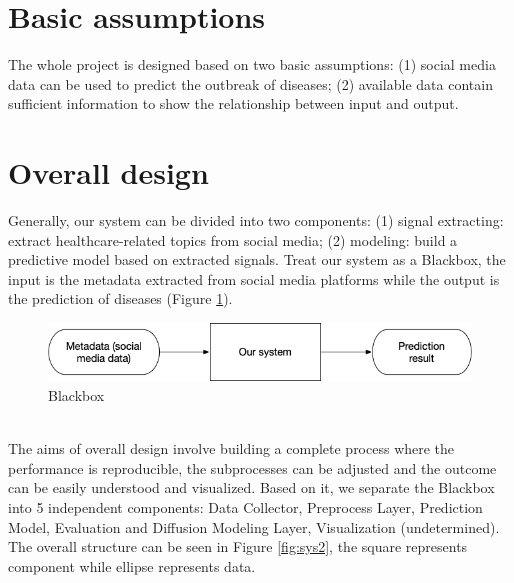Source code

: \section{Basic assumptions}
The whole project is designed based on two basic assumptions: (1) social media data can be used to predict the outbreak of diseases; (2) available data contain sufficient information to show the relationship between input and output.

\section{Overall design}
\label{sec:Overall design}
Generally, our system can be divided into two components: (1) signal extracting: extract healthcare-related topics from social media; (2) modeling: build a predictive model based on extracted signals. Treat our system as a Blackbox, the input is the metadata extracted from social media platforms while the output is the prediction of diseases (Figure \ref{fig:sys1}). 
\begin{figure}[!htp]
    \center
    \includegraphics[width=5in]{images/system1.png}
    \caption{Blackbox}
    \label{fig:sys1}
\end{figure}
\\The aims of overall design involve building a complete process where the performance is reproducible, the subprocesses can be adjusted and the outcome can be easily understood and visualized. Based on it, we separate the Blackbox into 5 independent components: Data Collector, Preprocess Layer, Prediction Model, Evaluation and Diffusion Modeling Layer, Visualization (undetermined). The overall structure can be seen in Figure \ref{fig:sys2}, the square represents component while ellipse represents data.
____________________
* Required work: Retype the entire listing exactly as it appears, dropping only the pictures.

* Answer to this task:
Source code

: \section{Basic assumptions}
The whole project is designed based on two basic assumptions: (1) social media data can be used to predict the outbreak of diseases; (2) available data contain sufficient information to show the relationship between input and output.

\section{Overall design}
\label{sec:Overall design}
Generally, our system can be divided into two components: (1) signal extracting: extract healthcare-related topics from social media; (2) modeling: build a predictive model based on extracted signals. Treat our system as a Blackbox, the input is the metadata extracted from social media platforms while the output is the prediction of diseases (Figure \ref{fig:sys1}). 
\begin{figure}[!htp]
    \center
    \includegraphics[width=5in]{images/system1.png}
    \caption{Blackbox}
    \label{fig:sys1}
\end{figure}
\\The aims of overall design involve building a complete process where the performance is reproducible, the subprocesses can be adjusted and the outcome can be easily understood and visualized. Based on it, we separate the Blackbox into 5 independent components: Data Collector, Preprocess Layer, Prediction Model, Evaluation and Diffusion Modeling Layer, Visualization (undetermined). The overall structure can be seen in Figure \ref{fig:sys2}, the square represents component while ellipse represents data.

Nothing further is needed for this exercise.